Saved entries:
***
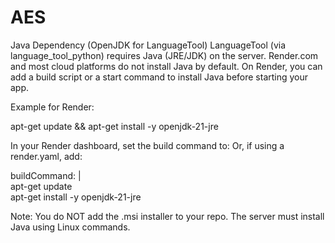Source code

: # AES
Java Dependency (OpenJDK for LanguageTool) 
LanguageTool (via language_tool_python) requires Java (JRE/JDK) on the server. 
Render.com and most cloud platforms do not install Java by default. 
On Render, you can add a build script or a start command to install Java before starting your app. 
 
Example for Render: 
 
apt-get update && apt-get install -y openjdk-21-jre 
 
In your Render dashboard, set the build command to: 
Or, if using a render.yaml, add: 
 
buildCommand: |  
  apt-get update  
  apt-get install -y openjdk-21-jre  
 
Note: You do NOT add the .msi installer to your repo. The server must install Java using Linux commands.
***
DIRECTIONS FOR THIS TASK:
Would you print, exactly as written, every line above from the one holding "Render.com and most" through the one holding "apt-get update &&", with both included and no other lines?

RESULT OF THIS EXERCISE:
Render.com and most cloud platforms do not install Java by default. 
On Render, you can add a build script or a start command to install Java before starting your app. 
 
Example for Render: 
 
apt-get update && apt-get install -y openjdk-21-jre 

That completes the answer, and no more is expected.